INSTRUCTIONS TO FOLLOW ▸
Output range, inclusive: from the line containing "Regularization:** Beyond the" to the line containing "Visual Fidelity:** The". Restate those lines from the data below word for word and only those.

DATASET EXCERPTS ▸
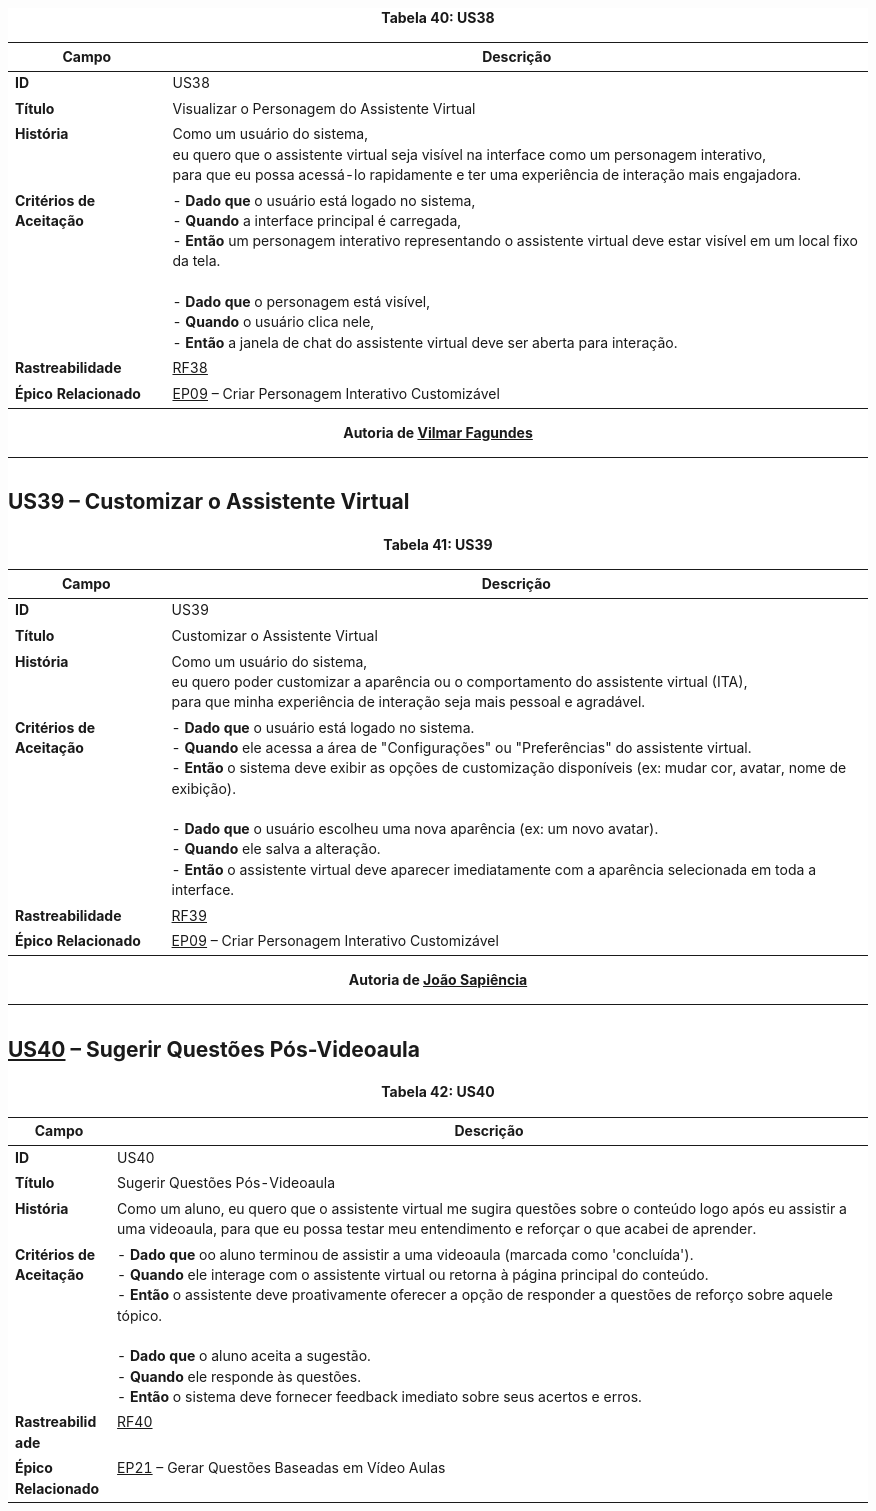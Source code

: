 <div align="center"><strong>Tabela 40: US38</strong></div>

| Campo | Descrição |
|-------|------------|
| **ID** | US38 |
| **Título** | Visualizar o Personagem do Assistente Virtual |
| **História** | Como um usuário do sistema,<br>eu quero que o assistente virtual seja visível na interface como um personagem interativo,<br>para que eu possa acessá-lo rapidamente e ter uma experiência de interação mais engajadora. |
| **Critérios de Aceitação** | - **Dado que** o usuário está logado no sistema,<br>- **Quando** a interface principal é carregada,<br>- **Então** um personagem interativo representando o assistente virtual deve estar visível em um local fixo da tela.<br><br>- **Dado que** o personagem está visível,<br>- **Quando** o usuário clica nele,<br>- **Então** a janela de chat do assistente virtual deve ser aberta para interação. |
| **Rastreabilidade** | [RF38](https://requisitos-de-software.github.io/2025.2-Grupo03/Elicitacao/requisitos_elicitados/#funcionais) |
| **Épico Relacionado** | [EP09](https://requisitos-de-software.github.io/2025.2-Grupo03/Modelagem/backlog_do_produto/#ep09-criar-personagem-interativo-customizavel) – Criar Personagem Interativo Customizável |

<div align="center"><strong>Autoria de <a href="https://github.com/VilmarFagundes">Vilmar Fagundes</a></strong></div>

---

## US39 – Customizar o Assistente Virtual

<div align="center"><strong>Tabela 41: US39</strong></div>

| Campo | Descrição |
|-------|------------|
| **ID** | US39 |
| **Título** | Customizar o Assistente Virtual |
| **História** | Como um usuário do sistema,<br>eu quero poder customizar a aparência ou o comportamento do assistente virtual (ITA),<br>para que minha experiência de interação seja mais pessoal e agradável. |
| **Critérios de Aceitação** | - **Dado que** o usuário está logado no sistema.<br>- **Quando** ele acessa a área de "Configurações" ou "Preferências" do assistente virtual.<br>- **Então** o sistema deve exibir as opções de customização disponíveis (ex: mudar cor, avatar, nome de exibição).<br><br>- **Dado que** o usuário escolheu uma nova aparência (ex: um novo avatar).<br>- **Quando** ele salva a alteração.<br>- **Então** o assistente virtual deve aparecer imediatamente com a aparência selecionada em toda a interface. |
| **Rastreabilidade** | [RF39](https://requisitos-de-software.github.io/2025.2-Grupo03/Elicitacao/requisitos_elicitados/#funcionais) |
| **Épico Relacionado** | [EP09](https://requisitos-de-software.github.io/2025.2-Grupo03/Modelagem/backlog_do_produto/#ep09-criar-personagem-interativo-customizavel) – Criar Personagem Interativo Customizável |

<div align="center"><strong>Autoria de <a href="https://github.com/JoaoSapiencia">João Sapiência</a></strong></div>

---

## [US40](https://requisitos-de-software.github.io/2025.2-Grupo03/Modelagem/historias_de_usuario/#us40-sugerir-questoes-pos-videoaula) – Sugerir Questões Pós-Videoaula

<div align="center"><strong>Tabela 42: US40</strong></div>

| Campo | Descrição |
|-------|------------|
| **ID** | US40 |
| **Título** | Sugerir Questões Pós-Videoaula |
| **História** | Como um aluno, eu quero que o assistente virtual me sugira questões sobre o conteúdo logo após eu assistir a uma videoaula, para que eu possa testar meu entendimento e reforçar o que acabei de aprender. |
| **Critérios de Aceitação** | - **Dado que** oo aluno terminou de assistir a uma videoaula (marcada como 'concluída').<br>- **Quando** ele interage com o assistente virtual ou retorna à página principal do conteúdo.<br>- **Então** o assistente deve proativamente oferecer a opção de responder a questões de reforço sobre aquele tópico.<br><br>- **Dado que** o aluno aceita a sugestão.<br>- **Quando** ele responde às questões.<br>- **Então** o sistema deve fornecer feedback imediato sobre seus acertos e erros. |
| **Rastreabilidade** | [RF40](https://requisitos-de-software.github.io/2025.2-Grupo03/Elicitacao/requisitos_elicitados/#funcionais) |
| **Épico Relacionado** | [EP21](https://requisitos-de-software.github.io/2025.2-Grupo03/Modelagem/backlog_do_produto/#ep21-gerar-questoes-baseadas-em-video-aulas) – Gerar Questões Baseadas em Vídeo Aulas |
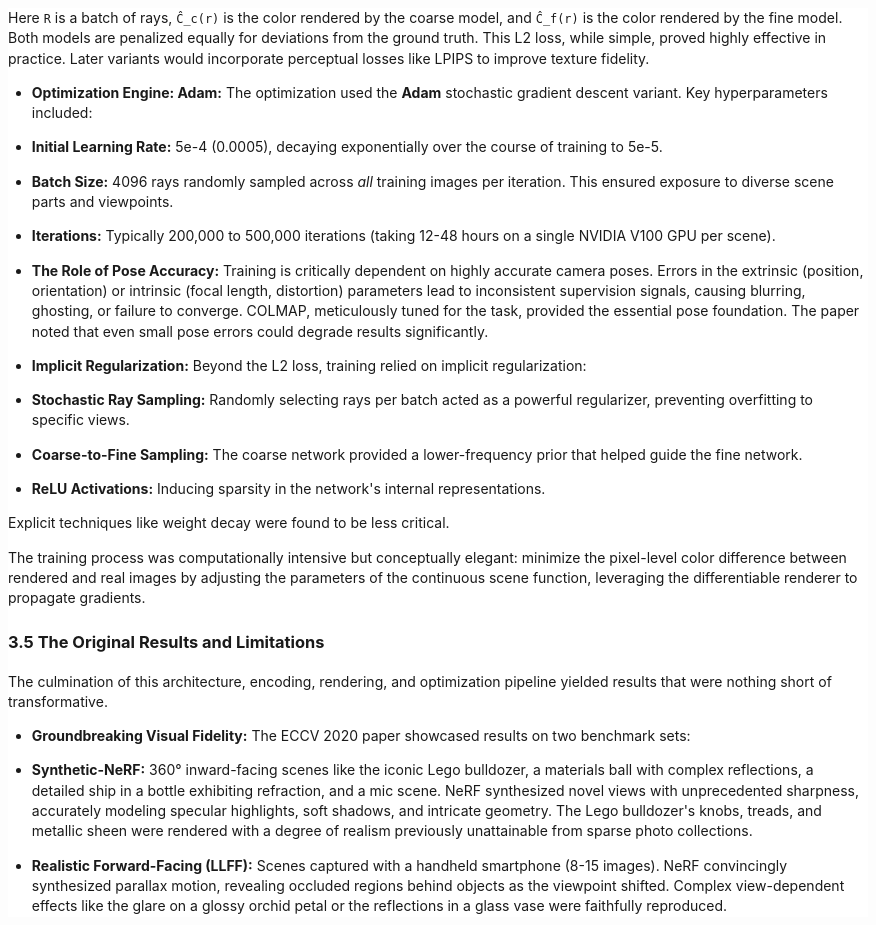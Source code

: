 Here `R` is a batch of rays, `Ĉ_c(r)` is the color rendered by the coarse model, and `Ĉ_f(r)` is the color rendered by the fine model. Both models are penalized equally for deviations from the ground truth. This L2 loss, while simple, proved highly effective in practice. Later variants would incorporate perceptual losses like LPIPS to improve texture fidelity.

*   **Optimization Engine: Adam:** The optimization used the **Adam** stochastic gradient descent variant. Key hyperparameters included:

*   **Initial Learning Rate:** 5e-4 (0.0005), decaying exponentially over the course of training to 5e-5.

*   **Batch Size:** 4096 rays randomly sampled across *all* training images per iteration. This ensured exposure to diverse scene parts and viewpoints.

*   **Iterations:** Typically 200,000 to 500,000 iterations (taking 12-48 hours on a single NVIDIA V100 GPU per scene).

*   **The Role of Pose Accuracy:** Training is critically dependent on highly accurate camera poses. Errors in the extrinsic (position, orientation) or intrinsic (focal length, distortion) parameters lead to inconsistent supervision signals, causing blurring, ghosting, or failure to converge. COLMAP, meticulously tuned for the task, provided the essential pose foundation. The paper noted that even small pose errors could degrade results significantly.

*   **Implicit Regularization:** Beyond the L2 loss, training relied on implicit regularization:

*   **Stochastic Ray Sampling:** Randomly selecting rays per batch acted as a powerful regularizer, preventing overfitting to specific views.

*   **Coarse-to-Fine Sampling:** The coarse network provided a lower-frequency prior that helped guide the fine network.

*   **ReLU Activations:** Inducing sparsity in the network's internal representations.

Explicit techniques like weight decay were found to be less critical.

The training process was computationally intensive but conceptually elegant: minimize the pixel-level color difference between rendered and real images by adjusting the parameters of the continuous scene function, leveraging the differentiable renderer to propagate gradients.

### 3.5 The Original Results and Limitations

The culmination of this architecture, encoding, rendering, and optimization pipeline yielded results that were nothing short of transformative.

*   **Groundbreaking Visual Fidelity:** The ECCV 2020 paper showcased results on two benchmark sets:

*   **Synthetic-NeRF:** 360° inward-facing scenes like the iconic Lego bulldozer, a materials ball with complex reflections, a detailed ship in a bottle exhibiting refraction, and a mic scene. NeRF synthesized novel views with unprecedented sharpness, accurately modeling specular highlights, soft shadows, and intricate geometry. The Lego bulldozer's knobs, treads, and metallic sheen were rendered with a degree of realism previously unattainable from sparse photo collections.

*   **Realistic Forward-Facing (LLFF):** Scenes captured with a handheld smartphone (8-15 images). NeRF convincingly synthesized parallax motion, revealing occluded regions behind objects as the viewpoint shifted. Complex view-dependent effects like the glare on a glossy orchid petal or the reflections in a glass vase were faithfully reproduced.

WRITTEN SOLUTION ▸
*   **Implicit Regularization:** Beyond the L2 loss, training relied on implicit regularization:

*   **Stochastic Ray Sampling:** Randomly selecting rays per batch acted as a powerful regularizer, preventing overfitting to specific views.

*   **Coarse-to-Fine Sampling:** The coarse network provided a lower-frequency prior that helped guide the fine network.

*   **ReLU Activations:** Inducing sparsity in the network's internal representations.

Explicit techniques like weight decay were found to be less critical.

The training process was computationally intensive but conceptually elegant: minimize the pixel-level color difference between rendered and real images by adjusting the parameters of the continuous scene function, leveraging the differentiable renderer to propagate gradients.

### 3.5 The Original Results and Limitations

The culmination of this architecture, encoding, rendering, and optimization pipeline yielded results that were nothing short of transformative.

*   **Groundbreaking Visual Fidelity:** The ECCV 2020 paper showcased results on two benchmark sets:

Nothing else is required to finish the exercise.